- _Material provided_:
----------
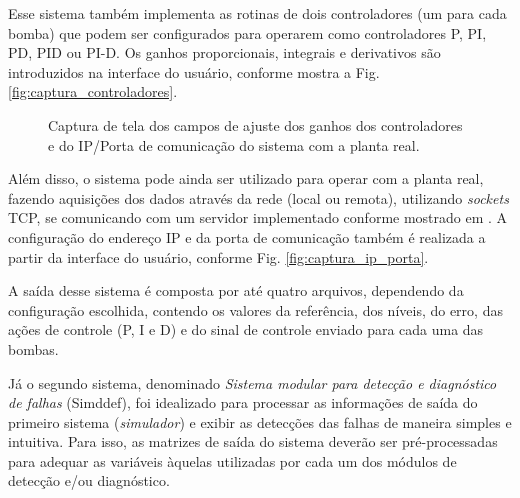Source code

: Esse sistema também implementa as rotinas de dois controladores (um para cada
bomba) que podem ser configurados para operarem como controladores P, PI, PD,
PID ou PI-D. Os ganhos proporcionais, integrais e derivativos são introduzidos
na interface do usuário, conforme mostra a Fig. \ref{fig:captura_controladores}.

\begin{figure}[htb]
\centering
{}
\caption{Captura de tela dos campos de ajuste dos ganhos dos controladores e do
         IP/Porta de comunicação do sistema com a planta real.}
\end{figure}

Além disso, o sistema pode ainda ser utilizado para operar com a planta real,
fazendo aquisições dos dados através da rede (local ou remota), utilizando {\it
sockets} TCP, se comunicando com um servidor implementado conforme mostrado em
. A configuração do endereço IP e da porta de
comunicação também é realizada a partir da interface do usuário, conforme Fig.
\ref{fig:captura_ip_porta}.

A saída desse sistema é composta por até quatro arquivos, dependendo da
configuração escolhida, contendo os valores da referência, dos níveis, do erro,
das ações de controle (P, I e D) e do sinal de controle enviado para cada uma
das bombas.

Já o segundo sistema, denominado {\it Sistema modular para detecção e
diagnóstico de falhas} (Simddef), foi idealizado para processar as informações
de saída do primeiro sistema ({\it simulador}) e exibir as detecções das falhas
de maneira simples e intuitiva. Para isso, as matrizes de saída do sistema
deverão ser pré-processadas para adequar as variáveis àquelas utilizadas por
cada um dos módulos de detecção e/ou diagnóstico.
----------
- _Problem to solve_: Word for word, reproduce all the data, but not the pictures.

- _Answer box_:
Source code

: Esse sistema também implementa as rotinas de dois controladores (um para cada
bomba) que podem ser configurados para operarem como controladores P, PI, PD,
PID ou PI-D. Os ganhos proporcionais, integrais e derivativos são introduzidos
na interface do usuário, conforme mostra a Fig. \ref{fig:captura_controladores}.

\begin{figure}[htb]
\centering
{}
\caption{Captura de tela dos campos de ajuste dos ganhos dos controladores e do
         IP/Porta de comunicação do sistema com a planta real.}
\end{figure}

Além disso, o sistema pode ainda ser utilizado para operar com a planta real,
fazendo aquisições dos dados através da rede (local ou remota), utilizando {\it
sockets} TCP, se comunicando com um servidor implementado conforme mostrado em
. A configuração do endereço IP e da porta de
comunicação também é realizada a partir da interface do usuário, conforme Fig.
\ref{fig:captura_ip_porta}.

A saída desse sistema é composta por até quatro arquivos, dependendo da
configuração escolhida, contendo os valores da referência, dos níveis, do erro,
das ações de controle (P, I e D) e do sinal de controle enviado para cada uma
das bombas.

Já o segundo sistema, denominado {\it Sistema modular para detecção e
diagnóstico de falhas} (Simddef), foi idealizado para processar as informações
de saída do primeiro sistema ({\it simulador}) e exibir as detecções das falhas
de maneira simples e intuitiva. Para isso, as matrizes de saída do sistema
deverão ser pré-processadas para adequar as variáveis àquelas utilizadas por
cada um dos módulos de detecção e/ou diagnóstico.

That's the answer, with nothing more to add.